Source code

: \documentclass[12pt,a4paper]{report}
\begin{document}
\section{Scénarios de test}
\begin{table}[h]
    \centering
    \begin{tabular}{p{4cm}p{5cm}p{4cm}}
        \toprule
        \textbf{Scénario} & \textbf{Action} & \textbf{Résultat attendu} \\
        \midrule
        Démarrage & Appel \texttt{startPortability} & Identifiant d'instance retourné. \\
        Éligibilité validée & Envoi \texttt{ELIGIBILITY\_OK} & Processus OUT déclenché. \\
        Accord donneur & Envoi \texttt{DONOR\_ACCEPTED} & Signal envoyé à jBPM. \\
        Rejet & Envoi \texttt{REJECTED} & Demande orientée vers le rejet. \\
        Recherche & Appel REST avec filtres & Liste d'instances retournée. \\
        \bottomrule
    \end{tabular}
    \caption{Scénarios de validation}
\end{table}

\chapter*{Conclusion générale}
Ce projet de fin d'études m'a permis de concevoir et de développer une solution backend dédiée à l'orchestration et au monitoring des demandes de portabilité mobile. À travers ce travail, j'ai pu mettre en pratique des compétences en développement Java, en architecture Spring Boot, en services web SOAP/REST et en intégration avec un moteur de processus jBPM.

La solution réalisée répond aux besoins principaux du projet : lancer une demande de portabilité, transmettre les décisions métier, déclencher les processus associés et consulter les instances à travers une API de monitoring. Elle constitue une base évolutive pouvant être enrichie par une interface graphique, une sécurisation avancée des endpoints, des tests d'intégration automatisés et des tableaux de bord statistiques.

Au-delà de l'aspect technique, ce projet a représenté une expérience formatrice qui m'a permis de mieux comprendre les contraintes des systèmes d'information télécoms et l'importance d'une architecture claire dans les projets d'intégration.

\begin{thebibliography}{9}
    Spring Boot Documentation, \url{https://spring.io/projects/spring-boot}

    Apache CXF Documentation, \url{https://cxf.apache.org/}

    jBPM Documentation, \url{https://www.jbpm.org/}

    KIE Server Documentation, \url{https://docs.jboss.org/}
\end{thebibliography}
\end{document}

■ ■ ■ ■

## Exercise aim
Restate the material above exactly, leaving nothing out.

## Answer section
Source code

: \documentclass[12pt,a4paper]{report}
\begin{document}
\section{Scénarios de test}
\begin{table}[h]
    \centering
    \begin{tabular}{p{4cm}p{5cm}p{4cm}}
        \toprule
        \textbf{Scénario} & \textbf{Action} & \textbf{Résultat attendu} \\
        \midrule
        Démarrage & Appel \texttt{startPortability} & Identifiant d'instance retourné. \\
        Éligibilité validée & Envoi \texttt{ELIGIBILITY\_OK} & Processus OUT déclenché. \\
        Accord donneur & Envoi \texttt{DONOR\_ACCEPTED} & Signal envoyé à jBPM. \\
        Rejet & Envoi \texttt{REJECTED} & Demande orientée vers le rejet. \\
        Recherche & Appel REST avec filtres & Liste d'instances retournée. \\
        \bottomrule
    \end{tabular}
    \caption{Scénarios de validation}
\end{table}

\chapter*{Conclusion générale}
Ce projet de fin d'études m'a permis de concevoir et de développer une solution backend dédiée à l'orchestration et au monitoring des demandes de portabilité mobile. À travers ce travail, j'ai pu mettre en pratique des compétences en développement Java, en architecture Spring Boot, en services web SOAP/REST et en intégration avec un moteur de processus jBPM.

La solution réalisée répond aux besoins principaux du projet : lancer une demande de portabilité, transmettre les décisions métier, déclencher les processus associés et consulter les instances à travers une API de monitoring. Elle constitue une base évolutive pouvant être enrichie par une interface graphique, une sécurisation avancée des endpoints, des tests d'intégration automatisés et des tableaux de bord statistiques.

Au-delà de l'aspect technique, ce projet a représenté une expérience formatrice qui m'a permis de mieux comprendre les contraintes des systèmes d'information télécoms et l'importance d'une architecture claire dans les projets d'intégration.

\begin{thebibliography}{9}
    Spring Boot Documentation, \url{https://spring.io/projects/spring-boot}

    Apache CXF Documentation, \url{https://cxf.apache.org/}

    jBPM Documentation, \url{https://www.jbpm.org/}

    KIE Server Documentation, \url{https://docs.jboss.org/}
\end{thebibliography}
\end{document}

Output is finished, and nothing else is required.